Saved data entries:
-*-

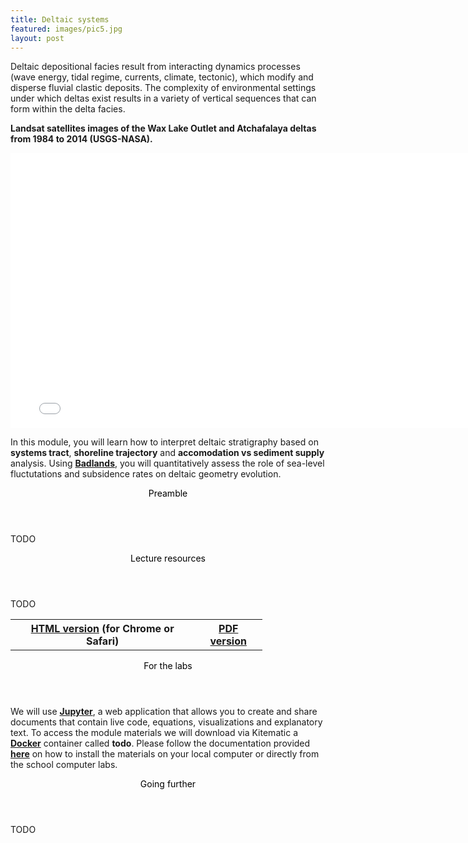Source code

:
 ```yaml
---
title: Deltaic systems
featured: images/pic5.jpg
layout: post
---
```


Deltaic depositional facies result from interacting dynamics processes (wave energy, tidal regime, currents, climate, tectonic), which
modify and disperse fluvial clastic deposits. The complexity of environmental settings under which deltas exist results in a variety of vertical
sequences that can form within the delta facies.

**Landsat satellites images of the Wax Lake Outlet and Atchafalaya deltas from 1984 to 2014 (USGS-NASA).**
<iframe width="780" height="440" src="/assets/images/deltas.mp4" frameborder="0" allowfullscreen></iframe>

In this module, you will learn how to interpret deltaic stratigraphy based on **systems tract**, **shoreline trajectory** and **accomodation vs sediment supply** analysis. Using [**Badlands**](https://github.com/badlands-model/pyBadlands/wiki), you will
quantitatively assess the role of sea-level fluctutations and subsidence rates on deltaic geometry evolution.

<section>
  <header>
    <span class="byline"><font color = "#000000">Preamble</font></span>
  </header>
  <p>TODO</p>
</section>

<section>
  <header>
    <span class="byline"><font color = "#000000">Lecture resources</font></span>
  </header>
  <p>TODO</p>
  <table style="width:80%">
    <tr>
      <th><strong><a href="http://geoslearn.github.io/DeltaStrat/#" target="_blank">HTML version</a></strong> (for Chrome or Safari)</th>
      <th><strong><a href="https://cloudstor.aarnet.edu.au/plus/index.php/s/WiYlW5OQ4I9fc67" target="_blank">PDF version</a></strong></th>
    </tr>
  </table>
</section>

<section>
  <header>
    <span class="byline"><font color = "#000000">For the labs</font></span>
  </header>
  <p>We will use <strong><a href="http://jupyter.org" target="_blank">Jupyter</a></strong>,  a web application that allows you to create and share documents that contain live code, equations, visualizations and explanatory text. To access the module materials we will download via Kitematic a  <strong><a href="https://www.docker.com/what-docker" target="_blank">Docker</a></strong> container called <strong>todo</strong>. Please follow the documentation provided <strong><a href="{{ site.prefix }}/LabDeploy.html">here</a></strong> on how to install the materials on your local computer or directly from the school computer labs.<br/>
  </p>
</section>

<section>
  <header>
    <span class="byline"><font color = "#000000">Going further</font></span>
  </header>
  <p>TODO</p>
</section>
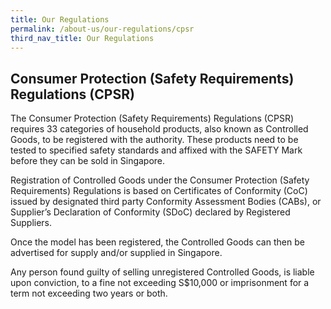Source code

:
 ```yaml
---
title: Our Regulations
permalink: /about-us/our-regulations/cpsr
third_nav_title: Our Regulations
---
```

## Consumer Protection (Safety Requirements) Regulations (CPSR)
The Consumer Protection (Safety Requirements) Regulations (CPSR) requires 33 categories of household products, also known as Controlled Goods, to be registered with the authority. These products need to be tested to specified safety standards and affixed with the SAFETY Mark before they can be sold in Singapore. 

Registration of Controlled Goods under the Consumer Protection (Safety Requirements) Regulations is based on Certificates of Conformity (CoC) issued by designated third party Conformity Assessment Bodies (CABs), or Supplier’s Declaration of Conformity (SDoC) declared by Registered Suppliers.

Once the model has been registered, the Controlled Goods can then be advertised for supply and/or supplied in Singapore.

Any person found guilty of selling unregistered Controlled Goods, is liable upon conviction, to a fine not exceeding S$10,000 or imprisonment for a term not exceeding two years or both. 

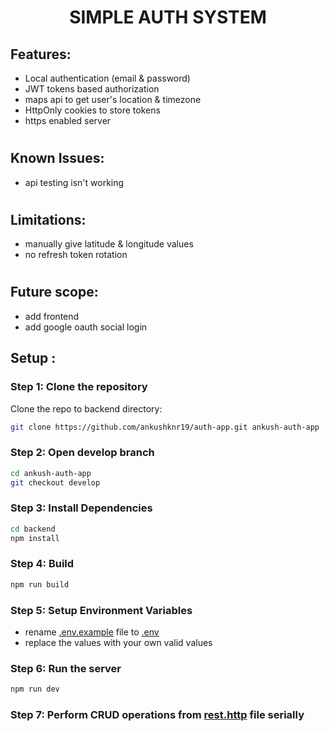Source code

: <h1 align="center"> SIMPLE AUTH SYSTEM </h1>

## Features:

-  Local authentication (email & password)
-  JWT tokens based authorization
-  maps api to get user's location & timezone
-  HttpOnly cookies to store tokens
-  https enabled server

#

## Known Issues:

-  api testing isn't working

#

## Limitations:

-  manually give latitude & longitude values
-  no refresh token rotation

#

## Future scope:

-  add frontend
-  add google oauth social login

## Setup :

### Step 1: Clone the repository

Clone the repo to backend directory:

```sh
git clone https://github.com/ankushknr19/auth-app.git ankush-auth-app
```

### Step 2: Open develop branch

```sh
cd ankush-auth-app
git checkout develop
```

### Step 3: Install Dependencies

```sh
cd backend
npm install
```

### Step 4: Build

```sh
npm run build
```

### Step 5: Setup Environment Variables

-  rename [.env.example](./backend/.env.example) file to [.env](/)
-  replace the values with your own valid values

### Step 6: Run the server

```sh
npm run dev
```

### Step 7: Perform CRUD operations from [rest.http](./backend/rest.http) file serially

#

-*-

### Work task:
Write down all the entries exactly, but not the pictures they hold.

### Exercise answer:
Source code

:
 ```yaml
---
title: Deltaic systems
featured: images/pic5.jpg
layout: post
---
```


Deltaic depositional facies result from interacting dynamics processes (wave energy, tidal regime, currents, climate, tectonic), which
modify and disperse fluvial clastic deposits. The complexity of environmental settings under which deltas exist results in a variety of vertical
sequences that can form within the delta facies.

**Landsat satellites images of the Wax Lake Outlet and Atchafalaya deltas from 1984 to 2014 (USGS-NASA).**
<iframe width="780" height="440" src="/assets/images/deltas.mp4" frameborder="0" allowfullscreen></iframe>

In this module, you will learn how to interpret deltaic stratigraphy based on **systems tract**, **shoreline trajectory** and **accomodation vs sediment supply** analysis. Using [**Badlands**](https://github.com/badlands-model/pyBadlands/wiki), you will
quantitatively assess the role of sea-level fluctutations and subsidence rates on deltaic geometry evolution.

<section>
  <header>
    <span class="byline"><font color = "#000000">Preamble</font></span>
  </header>
  <p>TODO</p>
</section>

<section>
  <header>
    <span class="byline"><font color = "#000000">Lecture resources</font></span>
  </header>
  <p>TODO</p>
  <table style="width:80%">
    <tr>
      <th><strong><a href="http://geoslearn.github.io/DeltaStrat/#" target="_blank">HTML version</a></strong> (for Chrome or Safari)</th>
      <th><strong><a href="https://cloudstor.aarnet.edu.au/plus/index.php/s/WiYlW5OQ4I9fc67" target="_blank">PDF version</a></strong></th>
    </tr>
  </table>
</section>

<section>
  <header>
    <span class="byline"><font color = "#000000">For the labs</font></span>
  </header>
  <p>We will use <strong><a href="http://jupyter.org" target="_blank">Jupyter</a></strong>,  a web application that allows you to create and share documents that contain live code, equations, visualizations and explanatory text. To access the module materials we will download via Kitematic a  <strong><a href="https://www.docker.com/what-docker" target="_blank">Docker</a></strong> container called <strong>todo</strong>. Please follow the documentation provided <strong><a href="{{ site.prefix }}/LabDeploy.html">here</a></strong> on how to install the materials on your local computer or directly from the school computer labs.<br/>
  </p>
</section>

<section>
  <header>
    <span class="byline"><font color = "#000000">Going further</font></span>
  </header>
  <p>TODO</p>
</section>
Source code

:
 ```yaml
---
title: Our Regulations
permalink: /about-us/our-regulations/cpsr
third_nav_title: Our Regulations
---
```

## Consumer Protection (Safety Requirements) Regulations (CPSR)
The Consumer Protection (Safety Requirements) Regulations (CPSR) requires 33 categories of household products, also known as Controlled Goods, to be registered with the authority. These products need to be tested to specified safety standards and affixed with the SAFETY Mark before they can be sold in Singapore. 

Registration of Controlled Goods under the Consumer Protection (Safety Requirements) Regulations is based on Certificates of Conformity (CoC) issued by designated third party Conformity Assessment Bodies (CABs), or Supplier’s Declaration of Conformity (SDoC) declared by Registered Suppliers.

Once the model has been registered, the Controlled Goods can then be advertised for supply and/or supplied in Singapore.

Any person found guilty of selling unregistered Controlled Goods, is liable upon conviction, to a fine not exceeding S$10,000 or imprisonment for a term not exceeding two years or both. 

Source code

: <h1 align="center"> SIMPLE AUTH SYSTEM </h1>

## Features:

-  Local authentication (email & password)
-  JWT tokens based authorization
-  maps api to get user's location & timezone
-  HttpOnly cookies to store tokens
-  https enabled server

#

## Known Issues:

-  api testing isn't working

#

## Limitations:

-  manually give latitude & longitude values
-  no refresh token rotation

#

## Future scope:

-  add frontend
-  add google oauth social login

## Setup :

### Step 1: Clone the repository

Clone the repo to backend directory:

```sh
git clone https://github.com/ankushknr19/auth-app.git ankush-auth-app
```

### Step 2: Open develop branch

```sh
cd ankush-auth-app
git checkout develop
```

### Step 3: Install Dependencies

```sh
cd backend
npm install
```

### Step 4: Build

```sh
npm run build
```

### Step 5: Setup Environment Variables

-  rename [.env.example](./backend/.env.example) file to [.env](/)
-  replace the values with your own valid values

### Step 6: Run the server

```sh
npm run dev
```

### Step 7: Perform CRUD operations from [rest.http](./backend/rest.http) file serially

#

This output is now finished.